I read a lot of books in college that I sometimes still say are my favorite books but I should probably just say they stuck with me because I know which books are almost always in my top five and a lot of the ones in college aren't those. But Edith Wharton's Age of Innocence always stuck with me. It's possible that I completely missed the message of the novel but to me, the book was about how true love only exists when it's unrequited. Archer Day-Lewis doesn't love Ellen Pfeifer more than May Ryder for any other reason than that she was the one he didn't marry. It seemed to me that Wharton was trying to portray how hard love is and true, phenomenal love only exists in the imagination. Only a love we can imagine can remain magical. Only when we love an object, or the imaginary person we've placed on a pedestal, can we evade disappointment in the reality and flaws of another actual human being. Being in love with Ellen Pfeifer was easy because she wasn't there for all those years. There were no fights or disappointments or multiple times accidentally walking in on her taking a huge shit. She was pure and beautiful and imaginary.

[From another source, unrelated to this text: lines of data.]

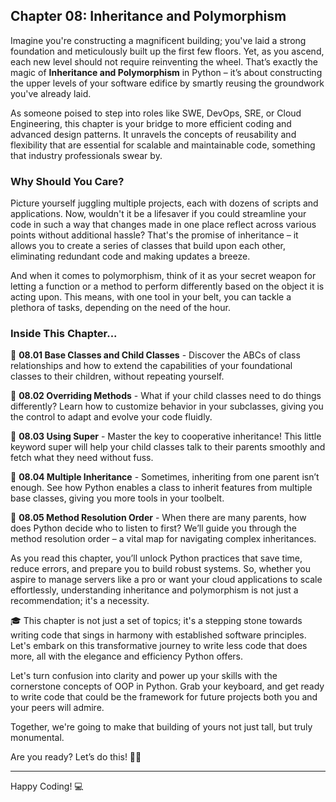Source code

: ## Chapter 08: Inheritance and Polymorphism

Imagine you're constructing a magnificent building; you've laid a strong foundation and meticulously built up the first few floors. Yet, as you ascend, each new level should not require reinventing the wheel. That’s exactly the magic of **Inheritance and Polymorphism** in Python – it’s about constructing the upper levels of your software edifice by smartly reusing the groundwork you've already laid.

As someone poised to step into roles like SWE, DevOps, SRE, or Cloud Engineering, this chapter is your bridge to more efficient coding and advanced design patterns. It unravels the concepts of reusability and flexibility that are essential for scalable and maintainable code, something that industry professionals swear by.

### Why Should You Care?

Picture yourself juggling multiple projects, each with dozens of scripts and applications. Now, wouldn't it be a lifesaver if you could streamline your code in such a way that changes made in one place reflect across various points without additional hassle? That's the promise of inheritance – it allows you to create a series of classes that build upon each other, eliminating redundant code and making updates a breeze.

And when it comes to polymorphism, think of it as your secret weapon for letting a function or a method to perform differently based on the object it is acting upon. This means, with one tool in your belt, you can tackle a plethora of tasks, depending on the need of the hour.

### Inside This Chapter...

🔹 **08.01 Base Classes and Child Classes** - Discover the ABCs of class relationships and how to extend the capabilities of your foundational classes to their children, without repeating yourself.

🔹 **08.02 Overriding Methods** - What if your child classes need to do things differently? Learn how to customize behavior in your subclasses, giving you the control to adapt and evolve your code fluidly.

🔹 **08.03 Using Super** - Master the key to cooperative inheritance! This little keyword super will help your child classes talk to their parents smoothly and fetch what they need without fuss.

🔹 **08.04 Multiple Inheritance** - Sometimes, inheriting from one parent isn’t enough. See how Python enables a class to inherit features from multiple base classes, giving you more tools in your toolbelt.

🔹 **08.05 Method Resolution Order** - When there are many parents, how does Python decide who to listen to first? We’ll guide you through the method resolution order – a vital map for navigating complex inheritances.

As you read this chapter, you’ll unlock Python practices that save time, reduce errors, and prepare you to build robust systems. So, whether you aspire to manage servers like a pro or want your cloud applications to scale effortlessly, understanding inheritance and polymorphism is not just a recommendation; it's a necessity.

🎓 This chapter is not just a set of topics; it's a stepping stone towards writing code that sings in harmony with established software principles. Let's embark on this transformative journey to write less code that does more, all with the elegance and efficiency Python offers.

Let's turn confusion into clarity and power up your skills with the cornerstone concepts of OOP in Python. Grab your keyboard, and get ready to write code that could be the framework for future projects both you and your peers will admire.

Together, we're going to make that building of yours not just tall, but truly monumental.

Are you ready? Let’s do this! 💪🎉

---

Happy Coding! 💻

But then again, maybe that wasn't the point of the book at all. I was young and romantic at the time and I still absolutely loved the women I'd had unrequited crushes on in junior high and high school while my college relationship was slowly circling the drain due to personality conflicts. But not due to sex. The sex was fucking great!

Anyway, Freud and Jung decide Kid Eternity is in denial and they leave. Hemlock and Dog spread some new reality across the world via a computer virus. Madame Blavatsky starts making time go backwards, probably so she can vomit up all the Twinkies she ate and eat them again with their delicious creamy filling. And the devil and Judas wind up in a bar in Limbo with Jesus to make plans for Kid Eternity. There's probably a lot more going on but there'd be too much for me to process even if it wasn't confused by Nocenti's writing style. No wonder I gave up on this book after three issues. There's no way by the third issue I could remember anything that was going on, if I even understood it the month prior.

Kid Eternity #2 Rating: C-. A confusing mess that's about 90% Ann Nocenti just vomiting out things she's read. Even the things that, with the benefit of the doubt, I want to believe sprang from her own philosophical musings, I can't bring myself to absolutely believe it. I feel like every thought and piece of dialogue she's placed in this story just came from piles of notebooks filled with notes she's made while reading other people's works. It's practically a collage of philosophical ideas and moral musings pulled from myriad sources and shoved into a Kid Eternity framework "written" by Ann Nocenti. Which could explain Nocenti's penchant for stilted dialogue. If she were making up all the character's thoughts, the dialogue would flow from one character to the next. But when each character can only respond with some profound thought Nocenti read elsewhere, it comes across like a ransom note, each word cut from the mind of somebody else and pasted as a reply to another bit cut from some other thinker, no relation existing between the two thoughts except the proximity relationship Nocenti has given them.